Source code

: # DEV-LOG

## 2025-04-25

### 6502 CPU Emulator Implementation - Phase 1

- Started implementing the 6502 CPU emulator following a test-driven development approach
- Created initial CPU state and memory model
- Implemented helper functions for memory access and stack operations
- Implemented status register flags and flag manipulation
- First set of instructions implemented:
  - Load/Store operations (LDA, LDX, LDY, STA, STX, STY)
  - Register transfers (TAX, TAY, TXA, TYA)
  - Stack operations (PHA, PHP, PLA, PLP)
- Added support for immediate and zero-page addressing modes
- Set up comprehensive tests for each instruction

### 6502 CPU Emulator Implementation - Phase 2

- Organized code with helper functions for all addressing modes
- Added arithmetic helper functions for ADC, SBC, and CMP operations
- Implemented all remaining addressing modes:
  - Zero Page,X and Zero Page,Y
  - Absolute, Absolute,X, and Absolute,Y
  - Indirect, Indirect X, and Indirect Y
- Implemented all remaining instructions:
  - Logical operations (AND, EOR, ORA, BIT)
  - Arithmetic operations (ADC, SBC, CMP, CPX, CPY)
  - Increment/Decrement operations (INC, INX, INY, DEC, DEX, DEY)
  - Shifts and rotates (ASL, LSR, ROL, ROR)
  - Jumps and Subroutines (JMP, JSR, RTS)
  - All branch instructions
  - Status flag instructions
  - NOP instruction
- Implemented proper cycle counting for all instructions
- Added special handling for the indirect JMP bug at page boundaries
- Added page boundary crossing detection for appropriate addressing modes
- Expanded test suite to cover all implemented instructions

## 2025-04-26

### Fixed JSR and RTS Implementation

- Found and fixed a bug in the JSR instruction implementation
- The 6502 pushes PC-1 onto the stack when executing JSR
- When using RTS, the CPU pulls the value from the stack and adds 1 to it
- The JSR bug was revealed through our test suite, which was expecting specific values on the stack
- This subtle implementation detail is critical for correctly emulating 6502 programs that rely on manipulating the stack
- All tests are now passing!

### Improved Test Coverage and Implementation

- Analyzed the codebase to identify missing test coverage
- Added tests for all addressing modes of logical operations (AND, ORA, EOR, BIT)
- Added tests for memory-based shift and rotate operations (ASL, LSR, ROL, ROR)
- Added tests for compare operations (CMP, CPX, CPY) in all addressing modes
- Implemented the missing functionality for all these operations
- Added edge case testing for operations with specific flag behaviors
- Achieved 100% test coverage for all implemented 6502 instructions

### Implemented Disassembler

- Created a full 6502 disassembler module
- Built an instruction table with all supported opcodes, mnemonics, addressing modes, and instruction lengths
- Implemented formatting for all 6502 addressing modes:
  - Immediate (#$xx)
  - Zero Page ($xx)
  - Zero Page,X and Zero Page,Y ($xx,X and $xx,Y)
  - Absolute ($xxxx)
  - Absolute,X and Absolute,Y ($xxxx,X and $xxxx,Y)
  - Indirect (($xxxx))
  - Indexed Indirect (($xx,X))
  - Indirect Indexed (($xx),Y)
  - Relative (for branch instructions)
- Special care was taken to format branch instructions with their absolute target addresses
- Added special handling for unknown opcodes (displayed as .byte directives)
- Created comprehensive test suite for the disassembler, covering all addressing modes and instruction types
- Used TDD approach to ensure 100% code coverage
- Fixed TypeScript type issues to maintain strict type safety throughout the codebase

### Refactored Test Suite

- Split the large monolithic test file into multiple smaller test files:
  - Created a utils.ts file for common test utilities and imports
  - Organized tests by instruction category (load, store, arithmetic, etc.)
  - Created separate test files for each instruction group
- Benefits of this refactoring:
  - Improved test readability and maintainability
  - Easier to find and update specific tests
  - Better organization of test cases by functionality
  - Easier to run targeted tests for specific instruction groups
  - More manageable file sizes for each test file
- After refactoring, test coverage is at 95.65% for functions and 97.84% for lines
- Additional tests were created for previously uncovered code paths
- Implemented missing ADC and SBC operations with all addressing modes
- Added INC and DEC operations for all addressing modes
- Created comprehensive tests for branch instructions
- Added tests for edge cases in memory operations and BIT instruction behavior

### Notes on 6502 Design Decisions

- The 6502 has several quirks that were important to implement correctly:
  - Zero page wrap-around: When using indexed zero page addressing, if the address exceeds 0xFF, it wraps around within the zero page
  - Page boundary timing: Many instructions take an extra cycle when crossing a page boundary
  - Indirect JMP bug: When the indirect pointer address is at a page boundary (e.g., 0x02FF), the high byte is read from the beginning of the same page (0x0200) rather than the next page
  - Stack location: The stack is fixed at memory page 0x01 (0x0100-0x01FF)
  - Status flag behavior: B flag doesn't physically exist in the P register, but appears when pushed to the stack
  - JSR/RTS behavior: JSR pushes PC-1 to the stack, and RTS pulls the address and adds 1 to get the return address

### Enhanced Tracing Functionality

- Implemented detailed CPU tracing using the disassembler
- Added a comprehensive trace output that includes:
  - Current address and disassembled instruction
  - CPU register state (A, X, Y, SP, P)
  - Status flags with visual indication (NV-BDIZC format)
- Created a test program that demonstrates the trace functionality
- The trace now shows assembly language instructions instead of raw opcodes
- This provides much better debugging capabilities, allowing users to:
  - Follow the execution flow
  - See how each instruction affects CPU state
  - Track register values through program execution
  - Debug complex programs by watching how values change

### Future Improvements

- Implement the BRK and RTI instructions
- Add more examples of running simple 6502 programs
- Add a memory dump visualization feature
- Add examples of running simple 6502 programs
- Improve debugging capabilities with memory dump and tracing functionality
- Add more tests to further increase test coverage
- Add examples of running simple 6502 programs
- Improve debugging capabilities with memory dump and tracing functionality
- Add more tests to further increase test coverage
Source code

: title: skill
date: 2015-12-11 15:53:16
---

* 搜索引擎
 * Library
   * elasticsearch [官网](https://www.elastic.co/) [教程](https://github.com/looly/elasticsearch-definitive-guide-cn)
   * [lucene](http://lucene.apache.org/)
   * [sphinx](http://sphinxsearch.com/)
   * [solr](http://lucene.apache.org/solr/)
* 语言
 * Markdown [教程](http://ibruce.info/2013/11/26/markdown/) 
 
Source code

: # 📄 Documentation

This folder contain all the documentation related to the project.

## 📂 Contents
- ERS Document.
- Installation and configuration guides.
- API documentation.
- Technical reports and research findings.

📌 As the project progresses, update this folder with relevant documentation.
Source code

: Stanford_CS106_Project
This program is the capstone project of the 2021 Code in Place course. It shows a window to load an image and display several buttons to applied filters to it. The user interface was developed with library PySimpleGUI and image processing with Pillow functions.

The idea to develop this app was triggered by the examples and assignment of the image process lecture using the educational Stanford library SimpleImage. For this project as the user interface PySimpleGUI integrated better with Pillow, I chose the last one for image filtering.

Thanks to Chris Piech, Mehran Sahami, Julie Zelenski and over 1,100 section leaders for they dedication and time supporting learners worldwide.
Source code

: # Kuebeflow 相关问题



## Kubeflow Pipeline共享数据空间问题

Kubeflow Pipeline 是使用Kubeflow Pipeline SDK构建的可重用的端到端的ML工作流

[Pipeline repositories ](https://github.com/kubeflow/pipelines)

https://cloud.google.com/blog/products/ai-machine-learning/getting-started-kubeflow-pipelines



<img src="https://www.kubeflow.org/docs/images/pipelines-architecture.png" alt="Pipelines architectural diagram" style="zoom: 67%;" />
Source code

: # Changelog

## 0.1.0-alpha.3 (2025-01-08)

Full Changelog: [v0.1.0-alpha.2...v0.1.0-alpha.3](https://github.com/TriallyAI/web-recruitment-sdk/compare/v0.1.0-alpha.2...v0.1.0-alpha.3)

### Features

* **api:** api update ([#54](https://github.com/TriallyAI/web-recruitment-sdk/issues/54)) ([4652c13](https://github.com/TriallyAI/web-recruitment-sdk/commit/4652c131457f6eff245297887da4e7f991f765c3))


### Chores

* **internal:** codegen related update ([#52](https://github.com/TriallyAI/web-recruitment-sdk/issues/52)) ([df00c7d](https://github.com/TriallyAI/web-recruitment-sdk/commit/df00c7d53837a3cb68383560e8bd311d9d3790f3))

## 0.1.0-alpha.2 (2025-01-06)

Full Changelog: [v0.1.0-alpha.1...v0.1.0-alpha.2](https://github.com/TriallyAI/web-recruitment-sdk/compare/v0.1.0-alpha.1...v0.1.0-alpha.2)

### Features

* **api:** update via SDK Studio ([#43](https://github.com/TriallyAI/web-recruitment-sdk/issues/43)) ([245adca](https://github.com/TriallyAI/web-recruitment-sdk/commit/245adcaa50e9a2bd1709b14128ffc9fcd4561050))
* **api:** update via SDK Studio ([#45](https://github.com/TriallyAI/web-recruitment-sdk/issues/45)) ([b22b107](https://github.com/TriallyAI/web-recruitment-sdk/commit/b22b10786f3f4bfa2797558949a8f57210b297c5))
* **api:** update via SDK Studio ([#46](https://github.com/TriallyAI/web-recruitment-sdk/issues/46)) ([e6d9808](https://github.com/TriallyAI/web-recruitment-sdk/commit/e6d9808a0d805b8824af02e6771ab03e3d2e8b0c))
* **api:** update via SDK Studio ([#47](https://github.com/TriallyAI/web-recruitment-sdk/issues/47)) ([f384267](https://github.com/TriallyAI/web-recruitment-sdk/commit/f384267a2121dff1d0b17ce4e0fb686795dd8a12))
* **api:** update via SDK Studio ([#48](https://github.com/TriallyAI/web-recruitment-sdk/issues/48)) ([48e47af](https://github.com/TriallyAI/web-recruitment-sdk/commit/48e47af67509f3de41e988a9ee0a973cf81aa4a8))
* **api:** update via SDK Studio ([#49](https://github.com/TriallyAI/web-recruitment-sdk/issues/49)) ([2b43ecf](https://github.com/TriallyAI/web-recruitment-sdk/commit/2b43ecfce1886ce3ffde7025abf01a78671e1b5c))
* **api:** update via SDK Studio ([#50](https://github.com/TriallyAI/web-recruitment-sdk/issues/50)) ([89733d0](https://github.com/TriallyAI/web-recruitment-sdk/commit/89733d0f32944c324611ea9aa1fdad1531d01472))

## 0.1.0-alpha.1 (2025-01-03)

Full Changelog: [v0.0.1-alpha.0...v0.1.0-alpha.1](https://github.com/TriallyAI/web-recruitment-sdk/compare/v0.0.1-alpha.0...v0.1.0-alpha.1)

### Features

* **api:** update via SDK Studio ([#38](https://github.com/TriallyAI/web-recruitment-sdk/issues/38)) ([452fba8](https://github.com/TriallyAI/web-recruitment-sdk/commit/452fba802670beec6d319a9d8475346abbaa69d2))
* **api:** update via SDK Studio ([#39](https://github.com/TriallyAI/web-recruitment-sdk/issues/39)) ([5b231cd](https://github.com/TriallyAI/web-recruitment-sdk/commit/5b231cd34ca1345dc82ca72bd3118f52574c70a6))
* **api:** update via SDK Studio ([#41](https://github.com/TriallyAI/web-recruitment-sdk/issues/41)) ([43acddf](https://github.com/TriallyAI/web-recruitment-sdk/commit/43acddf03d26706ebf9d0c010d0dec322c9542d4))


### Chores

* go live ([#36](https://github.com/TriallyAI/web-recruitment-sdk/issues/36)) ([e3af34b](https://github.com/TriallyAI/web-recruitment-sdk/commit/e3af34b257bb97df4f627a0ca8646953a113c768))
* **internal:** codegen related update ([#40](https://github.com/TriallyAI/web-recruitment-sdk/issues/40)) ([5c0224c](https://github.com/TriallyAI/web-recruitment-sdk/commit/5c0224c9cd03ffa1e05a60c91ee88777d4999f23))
========================================================================
→ **YOUR GOAL**:
Copy the lines above exactly, from the very first through the one containing "- Created initial CPU state and memory model", and include no other line.

→ **YOUR RESPONSE**:
Source code

: # DEV-LOG

## 2025-04-25

### 6502 CPU Emulator Implementation - Phase 1

- Started implementing the 6502 CPU emulator following a test-driven development approach
- Created initial CPU state and memory model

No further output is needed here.